Improved forecasting using satellite data is already being tested in South Australia to deliver real-time solar energy output. 

“At timescales of days ahead, improved knowledge of the timing of weather systems passing through will result in improved anticipation of wind power ramping events,” says Bloomfield. 

“Days to weeks in the future, improved forecast accuracy will result in the ability of system operators to anticipate heatwaves or cold spells, and therefore to plan for where extra generation may be needed.” 

Artificial intelligence and machine learning are also playing a role, as grid operators including the National Grid in the UK turn to models to improve solar forecasting. 

In the US, Google says machine learning algorithms have enabled it to predict the output from its wind farms 36 hours in advance.

 

Sensing a cool change

Closer to home, the SunSPOT tool created by researchers at UNSW uses spatial and weather data to calculate solar radiation on a roof surface, and tell homeowners how much money they could save by putting solar on their rooftop.

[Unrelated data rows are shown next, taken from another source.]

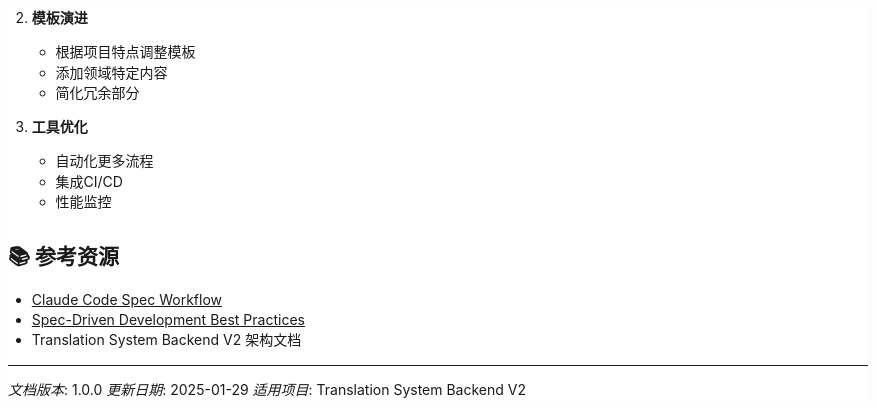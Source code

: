 2. **模板演进**
   - 根据项目特点调整模板
   - 添加领域特定内容
   - 简化冗余部分

3. **工具优化**
   - 自动化更多流程
   - 集成CI/CD
   - 性能监控

## 📚 参考资源

- [Claude Code Spec Workflow](https://github.com/Anthropics/claude-code-spec-workflow)
- [Spec-Driven Development Best Practices](https://spec-driven.dev)
- Translation System Backend V2 架构文档

---
*文档版本*: 1.0.0
*更新日期*: 2025-01-29
*适用项目*: Translation System Backend V2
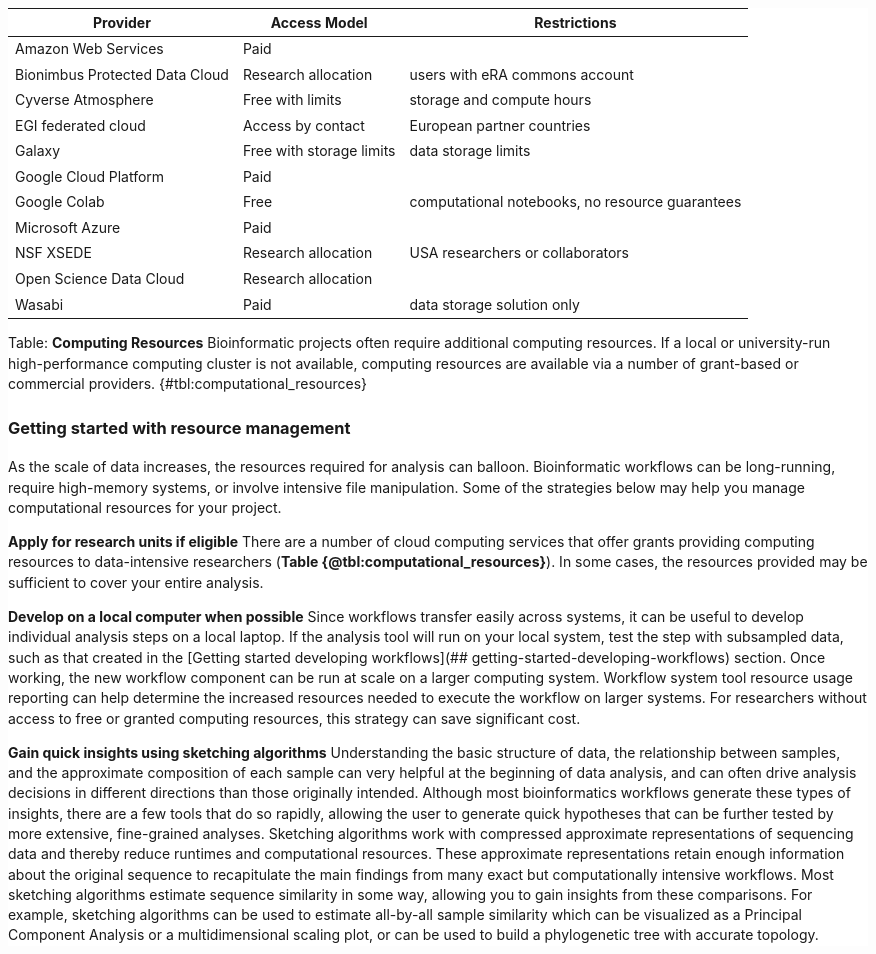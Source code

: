 |  Provider | Access Model | Restrictions |
| --- | --- | --- |
|  Amazon Web Services | Paid |  |
|  Bionimbus Protected Data Cloud | Research allocation | users with eRA commons account |
|  Cyverse Atmosphere | Free with limits | storage and compute hours |
|  EGI federated cloud | Access by contact | European partner countries |
|  Galaxy | Free with storage limits | data storage limits |
|  Google Cloud Platform | Paid |  |
|  Google Colab | Free | computational notebooks, no resource guarantees |
|  Microsoft Azure | Paid |  |
|  NSF XSEDE | Research allocation | USA researchers or collaborators |
|  Open Science Data Cloud | Research allocation |  |
|  Wasabi | Paid | data storage solution only |
Table: **Computing Resources** Bioinformatic projects often require additional computing resources. If a local or university-run high-performance computing cluster is not available, computing resources are available via a number of grant-based or commercial providers. {#tbl:computational_resources}

### Getting started with resource management

As the scale of data increases, the resources required for analysis can balloon.
Bioinformatic workflows can be long-running, require high-memory systems, or involve intensive file manipulation.
Some of the strategies below may help you manage computational resources for your project.

**Apply for research units if eligible**
There are a number of cloud computing services that offer grants providing computing resources to data-intensive researchers (**Table {@tbl:computational_resources}**). In some cases, the resources provided may be sufficient to cover your entire analysis.

**Develop on a local computer when possible**
Since workflows transfer easily across systems, it can be useful to develop individual analysis steps on a local laptop.
If the analysis tool will run on your local system, test the step with subsampled data, such as that created in the  [Getting started developing workflows](## getting-started-developing-workflows) section.
Once working, the new workflow component can be run at scale on a larger computing system.
Workflow system tool resource usage reporting can help determine the increased resources needed to execute the workflow on larger systems.
For researchers without access to free or granted computing resources, this strategy can save significant cost.

**Gain quick insights using sketching algorithms**
Understanding the basic structure of data, the relationship between samples, and the approximate composition of each sample can very helpful at the beginning of data analysis, and can often drive analysis decisions in different directions than those originally intended.
Although most bioinformatics workflows generate these types of insights, there are a few tools that do so rapidly, allowing the user to generate quick hypotheses that can be further tested by more extensive, fine-grained analyses.
Sketching algorithms work with compressed approximate representations of sequencing data and thereby reduce runtimes and computational resources.
These approximate representations retain enough information about the original sequence to recapitulate the main findings from many exact but computationally intensive workflows.
Most sketching algorithms estimate sequence similarity in some way, allowing you to gain insights from these comparisons.
For example, sketching algorithms can be used to estimate all-by-all sample similarity which can be visualized as a Principal Component Analysis or a multidimensional scaling plot, or can be used to build a phylogenetic tree with accurate topology.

The tool also uses machine learning methods to estimate electricity consumption and understand solar savings for households without smart meter data. 

Imagine a world where smart meter data, improved weather forecasting and microgrids combined to deliver even better information to both electricity generators and users. In this world, both would be empowered to manage energy more efficiently.

Building owners with access to improved wind forecasts could enable the building to shift its load in real time to match the available wind power. Battery power could be tapped at the exact moment of a forecast lull in wind speed, the building’s air-conditioning adjusted upward a few degrees to reduce demand.

 

Cloudy with a chance of manipulation

And if the forecast weather doesn’t match available energy - some will change it.

China recently announced plans to expand its controversial weather modification programme, and says it will have developed a system that will enable it to mitigate high temperatures by 2025.